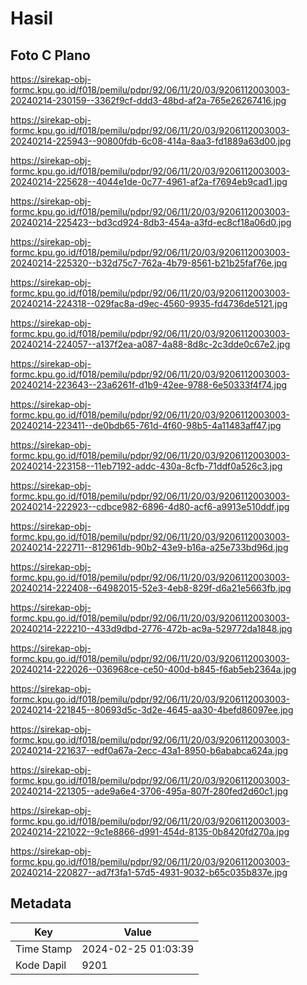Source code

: # Hasil

## Foto C Plano

https://sirekap-obj-formc.kpu.go.id/f018/pemilu/pdpr/92/06/11/20/03/9206112003003-20240214-230159--3362f9cf-ddd3-48bd-af2a-765e26267416.jpg

https://sirekap-obj-formc.kpu.go.id/f018/pemilu/pdpr/92/06/11/20/03/9206112003003-20240214-225943--90800fdb-6c08-414a-8aa3-fd1889a63d00.jpg

https://sirekap-obj-formc.kpu.go.id/f018/pemilu/pdpr/92/06/11/20/03/9206112003003-20240214-225628--4044e1de-0c77-4961-af2a-f7694eb9cad1.jpg

https://sirekap-obj-formc.kpu.go.id/f018/pemilu/pdpr/92/06/11/20/03/9206112003003-20240214-225423--bd3cd924-8db3-454a-a3fd-ec8cf18a06d0.jpg

https://sirekap-obj-formc.kpu.go.id/f018/pemilu/pdpr/92/06/11/20/03/9206112003003-20240214-225320--b32d75c7-762a-4b79-8561-b21b25faf76e.jpg

https://sirekap-obj-formc.kpu.go.id/f018/pemilu/pdpr/92/06/11/20/03/9206112003003-20240214-224318--029fac8a-d9ec-4560-9935-fd4736de5121.jpg

https://sirekap-obj-formc.kpu.go.id/f018/pemilu/pdpr/92/06/11/20/03/9206112003003-20240214-224057--a137f2ea-a087-4a88-8d8c-2c3dde0c67e2.jpg

https://sirekap-obj-formc.kpu.go.id/f018/pemilu/pdpr/92/06/11/20/03/9206112003003-20240214-223643--23a6261f-d1b9-42ee-9788-6e50333f4f74.jpg

https://sirekap-obj-formc.kpu.go.id/f018/pemilu/pdpr/92/06/11/20/03/9206112003003-20240214-223411--de0bdb65-761d-4f60-98b5-4a11483aff47.jpg

https://sirekap-obj-formc.kpu.go.id/f018/pemilu/pdpr/92/06/11/20/03/9206112003003-20240214-223158--11eb7192-addc-430a-8cfb-71ddf0a526c3.jpg

https://sirekap-obj-formc.kpu.go.id/f018/pemilu/pdpr/92/06/11/20/03/9206112003003-20240214-222923--cdbce982-6896-4d80-acf6-a9913e510ddf.jpg

https://sirekap-obj-formc.kpu.go.id/f018/pemilu/pdpr/92/06/11/20/03/9206112003003-20240214-222711--812961db-90b2-43e9-b16a-a25e733bd96d.jpg

https://sirekap-obj-formc.kpu.go.id/f018/pemilu/pdpr/92/06/11/20/03/9206112003003-20240214-222408--64982015-52e3-4eb8-829f-d6a21e5663fb.jpg

https://sirekap-obj-formc.kpu.go.id/f018/pemilu/pdpr/92/06/11/20/03/9206112003003-20240214-222210--433d9dbd-2776-472b-ac9a-529772da1848.jpg

https://sirekap-obj-formc.kpu.go.id/f018/pemilu/pdpr/92/06/11/20/03/9206112003003-20240214-222026--036968ce-ce50-400d-b845-f6ab5eb2364a.jpg

https://sirekap-obj-formc.kpu.go.id/f018/pemilu/pdpr/92/06/11/20/03/9206112003003-20240214-221845--80693d5c-3d2e-4645-aa30-4befd86097ee.jpg

https://sirekap-obj-formc.kpu.go.id/f018/pemilu/pdpr/92/06/11/20/03/9206112003003-20240214-221637--edf0a67a-2ecc-43a1-8950-b6ababca624a.jpg

https://sirekap-obj-formc.kpu.go.id/f018/pemilu/pdpr/92/06/11/20/03/9206112003003-20240214-221305--ade9a6e4-3706-495a-807f-280fed2d60c1.jpg

https://sirekap-obj-formc.kpu.go.id/f018/pemilu/pdpr/92/06/11/20/03/9206112003003-20240214-221022--9c1e8866-d991-454d-8135-0b8420fd270a.jpg

https://sirekap-obj-formc.kpu.go.id/f018/pemilu/pdpr/92/06/11/20/03/9206112003003-20240214-220827--ad7f3fa1-57d5-4931-9032-b65c035b837e.jpg


## Metadata

| Key        | Value               |
| ---------- | ------------------- |
| Time Stamp | 2024-02-25 01:03:39 |
| Kode Dapil | 9201                |



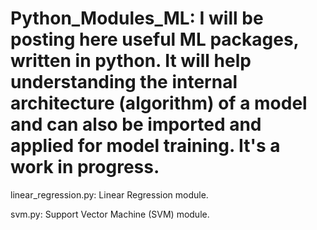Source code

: # Python_Modules_ML: I will be posting here useful ML packages, written in python. It will help understanding the internal architecture (algorithm) of a model and can also be imported and applied for model training. It's a work in progress.

linear_regression.py: Linear Regression module.

svm.py: Support Vector Machine (SVM) module.
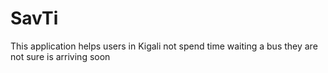 # SavTi
This application helps users in Kigali not spend time waiting a bus they are not sure is arriving soon 
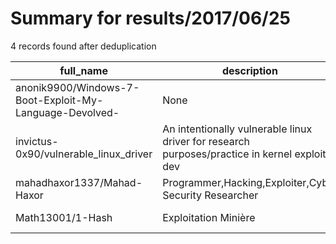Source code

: 
# Summary for results/2017/06/25
    
4 records found after deduplication

| full_name | description | html_url | matched_list | matched_count | pushed_at | size | stargazers_count | language | forks_count |
|---------------------------------------------------------|-----------------------------------------------------------------------------------------------|----------------------------------------------------------------------------|----------------|-----------------|---------------------------|--------|--------------------|------------|---------------|
| anonik9900/Windows-7-Boot-Exploit-My-Language-Devolved- | None | https://github.com/anonik9900/Windows-7-Boot-Exploit-My-Language-Devolved- | ['exploit'] | 1 | 2017-06-25 22:18:10+00:00 | 25 | 0 | | 2 |
| invictus-0x90/vulnerable_linux_driver | An intentionally vulnerable linux driver for research purposes/practice in kernel exploit dev | https://github.com/invictus-0x90/vulnerable_linux_driver | ['exploit'] | 1 | 2017-06-25 13:36:30+00:00 | 3053 | 76 | C | 19 |
| mahadhaxor1337/Mahad-Haxor | Programmer,Hacking,Exploiter,Cyber Security Researcher | https://github.com/mahadhaxor1337/Mahad-Haxor | ['exploit'] | 1 | 2017-06-25 01:44:46+00:00 | 0 | 0 | | 0 |
| Math13001/1-Hash | Exploitation Minière | https://github.com/Math13001/1-Hash | ['exploit'] | 1 | 2017-06-25 17:31:24+00:00 | 0 | 0 | | 0 |
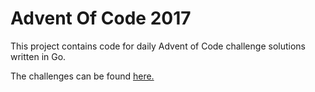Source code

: # Advent Of Code 2017
This project contains code for daily Advent of Code challenge solutions written in Go.

The challenges can be found [here.](https://adventofcode.com/2017)
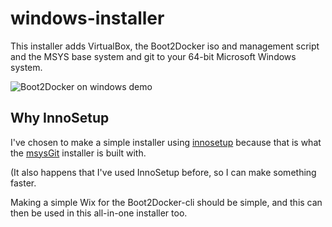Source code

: windows-installer
=================

This installer adds VirtualBox, the Boot2Docker iso and management script and the
MSYS base system and git to your 64-bit Microsoft Windows system.

![Boot2Docker on windows demo](https://github.com/boot2docker/windows-installer/raw/master/Windows-demo.gif)

Why InnoSetup
-------------

I've chosen to make a simple installer using [innosetup](http://www.jrsoftware.org/)
because that is what the [msysGit](http://git-scm.org) installer is built with.

(It also happens that I've used InnoSetup before, so I can make something faster.

Making a simple Wix for the Boot2Docker-cli should be simple, and this can then be
used in this all-in-one installer too.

⁂

-- Instructions to follow --
An exact printout of the listing is needed, minus any pictures it contains.

-- Result of this exercise --
Source code

: # Hasil

## Foto C Plano

https://sirekap-obj-formc.kpu.go.id/f018/pemilu/pdpr/92/06/11/20/03/9206112003003-20240214-230159--3362f9cf-ddd3-48bd-af2a-765e26267416.jpg

https://sirekap-obj-formc.kpu.go.id/f018/pemilu/pdpr/92/06/11/20/03/9206112003003-20240214-225943--90800fdb-6c08-414a-8aa3-fd1889a63d00.jpg

https://sirekap-obj-formc.kpu.go.id/f018/pemilu/pdpr/92/06/11/20/03/9206112003003-20240214-225628--4044e1de-0c77-4961-af2a-f7694eb9cad1.jpg

https://sirekap-obj-formc.kpu.go.id/f018/pemilu/pdpr/92/06/11/20/03/9206112003003-20240214-225423--bd3cd924-8db3-454a-a3fd-ec8cf18a06d0.jpg

https://sirekap-obj-formc.kpu.go.id/f018/pemilu/pdpr/92/06/11/20/03/9206112003003-20240214-225320--b32d75c7-762a-4b79-8561-b21b25faf76e.jpg

https://sirekap-obj-formc.kpu.go.id/f018/pemilu/pdpr/92/06/11/20/03/9206112003003-20240214-224318--029fac8a-d9ec-4560-9935-fd4736de5121.jpg

https://sirekap-obj-formc.kpu.go.id/f018/pemilu/pdpr/92/06/11/20/03/9206112003003-20240214-224057--a137f2ea-a087-4a88-8d8c-2c3dde0c67e2.jpg

https://sirekap-obj-formc.kpu.go.id/f018/pemilu/pdpr/92/06/11/20/03/9206112003003-20240214-223643--23a6261f-d1b9-42ee-9788-6e50333f4f74.jpg

https://sirekap-obj-formc.kpu.go.id/f018/pemilu/pdpr/92/06/11/20/03/9206112003003-20240214-223411--de0bdb65-761d-4f60-98b5-4a11483aff47.jpg

https://sirekap-obj-formc.kpu.go.id/f018/pemilu/pdpr/92/06/11/20/03/9206112003003-20240214-223158--11eb7192-addc-430a-8cfb-71ddf0a526c3.jpg

https://sirekap-obj-formc.kpu.go.id/f018/pemilu/pdpr/92/06/11/20/03/9206112003003-20240214-222923--cdbce982-6896-4d80-acf6-a9913e510ddf.jpg

https://sirekap-obj-formc.kpu.go.id/f018/pemilu/pdpr/92/06/11/20/03/9206112003003-20240214-222711--812961db-90b2-43e9-b16a-a25e733bd96d.jpg

https://sirekap-obj-formc.kpu.go.id/f018/pemilu/pdpr/92/06/11/20/03/9206112003003-20240214-222408--64982015-52e3-4eb8-829f-d6a21e5663fb.jpg

https://sirekap-obj-formc.kpu.go.id/f018/pemilu/pdpr/92/06/11/20/03/9206112003003-20240214-222210--433d9dbd-2776-472b-ac9a-529772da1848.jpg

https://sirekap-obj-formc.kpu.go.id/f018/pemilu/pdpr/92/06/11/20/03/9206112003003-20240214-222026--036968ce-ce50-400d-b845-f6ab5eb2364a.jpg

https://sirekap-obj-formc.kpu.go.id/f018/pemilu/pdpr/92/06/11/20/03/9206112003003-20240214-221845--80693d5c-3d2e-4645-aa30-4befd86097ee.jpg

https://sirekap-obj-formc.kpu.go.id/f018/pemilu/pdpr/92/06/11/20/03/9206112003003-20240214-221637--edf0a67a-2ecc-43a1-8950-b6ababca624a.jpg

https://sirekap-obj-formc.kpu.go.id/f018/pemilu/pdpr/92/06/11/20/03/9206112003003-20240214-221305--ade9a6e4-3706-495a-807f-280fed2d60c1.jpg

https://sirekap-obj-formc.kpu.go.id/f018/pemilu/pdpr/92/06/11/20/03/9206112003003-20240214-221022--9c1e8866-d991-454d-8135-0b8420fd270a.jpg

https://sirekap-obj-formc.kpu.go.id/f018/pemilu/pdpr/92/06/11/20/03/9206112003003-20240214-220827--ad7f3fa1-57d5-4931-9032-b65c035b837e.jpg


## Metadata

| Key        | Value               |
| ---------- | ------------------- |
| Time Stamp | 2024-02-25 01:03:39 |
| Kode Dapil | 9201                |



Source code

: # Python_Modules_ML: I will be posting here useful ML packages, written in python. It will help understanding the internal architecture (algorithm) of a model and can also be imported and applied for model training. It's a work in progress.

linear_regression.py: Linear Regression module.

svm.py: Support Vector Machine (SVM) module.
 # SavTi
This application helps users in Kigali not spend time waiting a bus they are not sure is arriving soon 
Source code

: 
# Summary for results/2017/06/25
    
4 records found after deduplication

| full_name | description | html_url | matched_list | matched_count | pushed_at | size | stargazers_count | language | forks_count |
|---------------------------------------------------------|-----------------------------------------------------------------------------------------------|----------------------------------------------------------------------------|----------------|-----------------|---------------------------|--------|--------------------|------------|---------------|
| anonik9900/Windows-7-Boot-Exploit-My-Language-Devolved- | None | https://github.com/anonik9900/Windows-7-Boot-Exploit-My-Language-Devolved- | ['exploit'] | 1 | 2017-06-25 22:18:10+00:00 | 25 | 0 | | 2 |
| invictus-0x90/vulnerable_linux_driver | An intentionally vulnerable linux driver for research purposes/practice in kernel exploit dev | https://github.com/invictus-0x90/vulnerable_linux_driver | ['exploit'] | 1 | 2017-06-25 13:36:30+00:00 | 3053 | 76 | C | 19 |
| mahadhaxor1337/Mahad-Haxor | Programmer,Hacking,Exploiter,Cyber Security Researcher | https://github.com/mahadhaxor1337/Mahad-Haxor | ['exploit'] | 1 | 2017-06-25 01:44:46+00:00 | 0 | 0 | | 0 |
| Math13001/1-Hash | Exploitation Minière | https://github.com/Math13001/1-Hash | ['exploit'] | 1 | 2017-06-25 17:31:24+00:00 | 0 | 0 | | 0 |
Source code

: # Advent Of Code 2017
This project contains code for daily Advent of Code challenge solutions written in Go.

The challenges can be found [here.](https://adventofcode.com/2017)
Source code

: windows-installer
=================

This installer adds VirtualBox, the Boot2Docker iso and management script and the
MSYS base system and git to your 64-bit Microsoft Windows system.

![Boot2Docker on windows demo](https://github.com/boot2docker/windows-installer/raw/master/Windows-demo.gif)

Why InnoSetup
-------------

I've chosen to make a simple installer using [innosetup](http://www.jrsoftware.org/)
because that is what the [msysGit](http://git-scm.org) installer is built with.

(It also happens that I've used InnoSetup before, so I can make something faster.

Making a simple Wix for the Boot2Docker-cli should be simple, and this can then be
used in this all-in-one installer too.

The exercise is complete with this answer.